[GIVEN DATA]

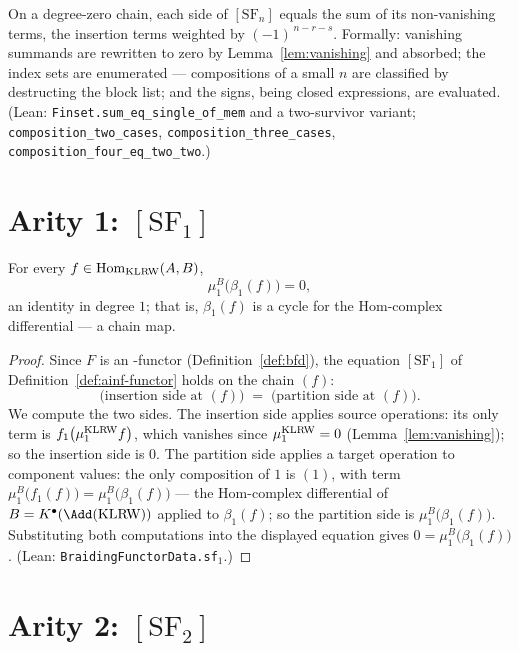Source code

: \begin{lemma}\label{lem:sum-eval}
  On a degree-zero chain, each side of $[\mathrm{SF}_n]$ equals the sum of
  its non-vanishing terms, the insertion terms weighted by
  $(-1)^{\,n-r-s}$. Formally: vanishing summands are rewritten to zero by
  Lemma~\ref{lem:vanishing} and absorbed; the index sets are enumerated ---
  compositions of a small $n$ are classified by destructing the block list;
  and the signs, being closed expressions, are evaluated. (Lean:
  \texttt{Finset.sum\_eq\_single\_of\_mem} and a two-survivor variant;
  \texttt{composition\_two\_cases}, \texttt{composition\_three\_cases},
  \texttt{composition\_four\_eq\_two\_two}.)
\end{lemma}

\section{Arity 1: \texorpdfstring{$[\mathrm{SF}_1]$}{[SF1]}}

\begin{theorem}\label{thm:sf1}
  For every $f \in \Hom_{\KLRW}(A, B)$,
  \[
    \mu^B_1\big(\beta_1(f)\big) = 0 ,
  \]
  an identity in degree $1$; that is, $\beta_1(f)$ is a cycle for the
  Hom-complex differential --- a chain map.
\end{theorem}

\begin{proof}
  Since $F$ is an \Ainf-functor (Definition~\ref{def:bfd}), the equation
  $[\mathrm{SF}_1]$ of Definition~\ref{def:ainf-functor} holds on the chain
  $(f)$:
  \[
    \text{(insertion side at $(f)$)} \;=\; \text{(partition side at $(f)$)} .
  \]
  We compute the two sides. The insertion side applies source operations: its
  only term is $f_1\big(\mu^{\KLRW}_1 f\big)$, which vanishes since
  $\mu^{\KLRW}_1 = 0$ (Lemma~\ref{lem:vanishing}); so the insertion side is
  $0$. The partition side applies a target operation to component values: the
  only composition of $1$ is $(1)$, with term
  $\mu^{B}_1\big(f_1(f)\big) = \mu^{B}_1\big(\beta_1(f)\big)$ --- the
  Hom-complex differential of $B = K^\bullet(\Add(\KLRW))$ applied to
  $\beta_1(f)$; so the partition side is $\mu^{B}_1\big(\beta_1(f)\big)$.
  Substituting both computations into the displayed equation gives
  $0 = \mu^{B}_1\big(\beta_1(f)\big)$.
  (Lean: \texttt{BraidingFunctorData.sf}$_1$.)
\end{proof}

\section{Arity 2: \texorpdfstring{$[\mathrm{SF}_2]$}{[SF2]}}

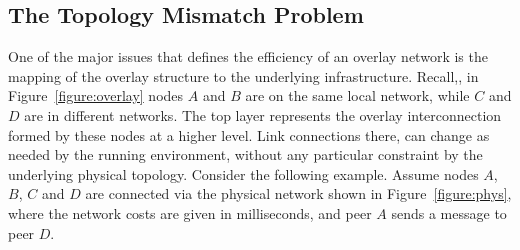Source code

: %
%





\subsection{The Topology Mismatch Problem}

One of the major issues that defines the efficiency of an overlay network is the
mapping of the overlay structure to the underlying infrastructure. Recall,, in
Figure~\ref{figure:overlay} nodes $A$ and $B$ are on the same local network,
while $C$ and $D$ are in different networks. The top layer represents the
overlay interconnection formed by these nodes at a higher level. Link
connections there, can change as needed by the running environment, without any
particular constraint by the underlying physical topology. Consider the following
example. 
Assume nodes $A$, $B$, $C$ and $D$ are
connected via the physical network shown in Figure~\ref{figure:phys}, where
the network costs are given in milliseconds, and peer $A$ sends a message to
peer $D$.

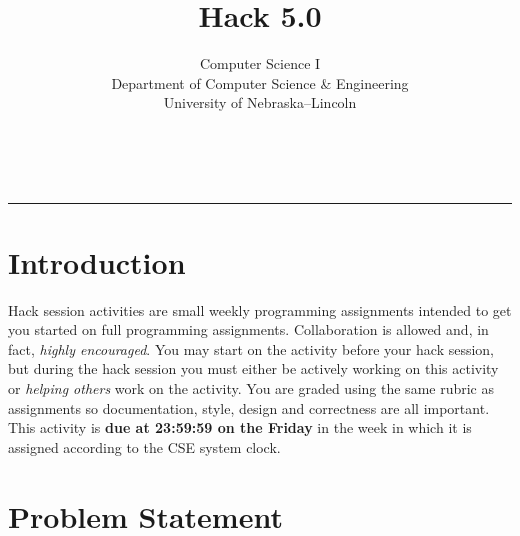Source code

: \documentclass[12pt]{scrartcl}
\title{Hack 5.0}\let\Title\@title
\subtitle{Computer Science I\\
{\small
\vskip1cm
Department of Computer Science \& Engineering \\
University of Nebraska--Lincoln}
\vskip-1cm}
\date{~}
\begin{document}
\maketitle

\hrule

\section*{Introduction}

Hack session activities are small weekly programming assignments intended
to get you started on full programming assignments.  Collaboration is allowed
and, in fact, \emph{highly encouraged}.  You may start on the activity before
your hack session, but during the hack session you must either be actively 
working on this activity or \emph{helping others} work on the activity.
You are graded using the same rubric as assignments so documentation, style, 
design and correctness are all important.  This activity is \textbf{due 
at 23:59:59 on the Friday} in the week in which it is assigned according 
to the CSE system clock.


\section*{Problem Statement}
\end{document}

---

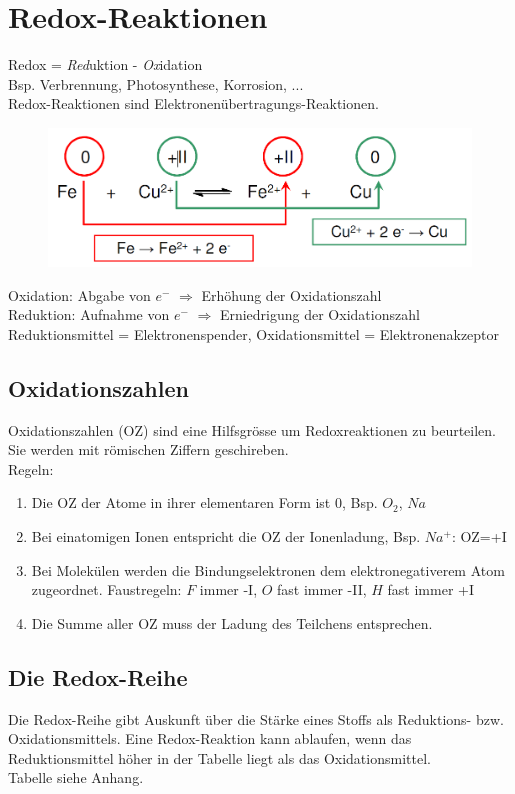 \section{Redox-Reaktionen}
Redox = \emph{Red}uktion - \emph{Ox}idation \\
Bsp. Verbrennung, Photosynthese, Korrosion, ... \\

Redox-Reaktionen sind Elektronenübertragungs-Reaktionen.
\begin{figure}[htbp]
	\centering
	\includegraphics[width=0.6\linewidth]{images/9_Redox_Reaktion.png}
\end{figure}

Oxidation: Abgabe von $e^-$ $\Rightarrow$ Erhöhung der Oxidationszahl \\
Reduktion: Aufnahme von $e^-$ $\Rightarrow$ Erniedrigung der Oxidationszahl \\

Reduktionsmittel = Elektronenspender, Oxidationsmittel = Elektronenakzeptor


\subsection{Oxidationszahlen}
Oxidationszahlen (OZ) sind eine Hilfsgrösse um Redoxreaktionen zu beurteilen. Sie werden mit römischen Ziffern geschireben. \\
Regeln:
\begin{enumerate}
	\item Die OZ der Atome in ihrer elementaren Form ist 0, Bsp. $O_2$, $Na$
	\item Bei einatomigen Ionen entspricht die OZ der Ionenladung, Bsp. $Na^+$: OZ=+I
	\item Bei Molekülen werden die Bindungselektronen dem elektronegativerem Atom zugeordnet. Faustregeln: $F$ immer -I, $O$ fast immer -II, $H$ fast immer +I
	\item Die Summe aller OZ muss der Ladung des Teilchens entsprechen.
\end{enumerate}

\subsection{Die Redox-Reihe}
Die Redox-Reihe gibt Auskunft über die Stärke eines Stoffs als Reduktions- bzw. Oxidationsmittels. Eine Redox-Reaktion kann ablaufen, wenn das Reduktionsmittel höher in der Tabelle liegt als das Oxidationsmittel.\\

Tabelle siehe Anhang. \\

[WHAT IS EXPECTED] Copy only this part of the entries above: the line with "Die Redox-Reihe gibt", the line with "Tabelle siehe Anhang. \\", and the lines between, all exactly as written.

[REPLY]
Die Redox-Reihe gibt Auskunft über die Stärke eines Stoffs als Reduktions- bzw. Oxidationsmittels. Eine Redox-Reaktion kann ablaufen, wenn das Reduktionsmittel höher in der Tabelle liegt als das Oxidationsmittel.\\

Tabelle siehe Anhang. \\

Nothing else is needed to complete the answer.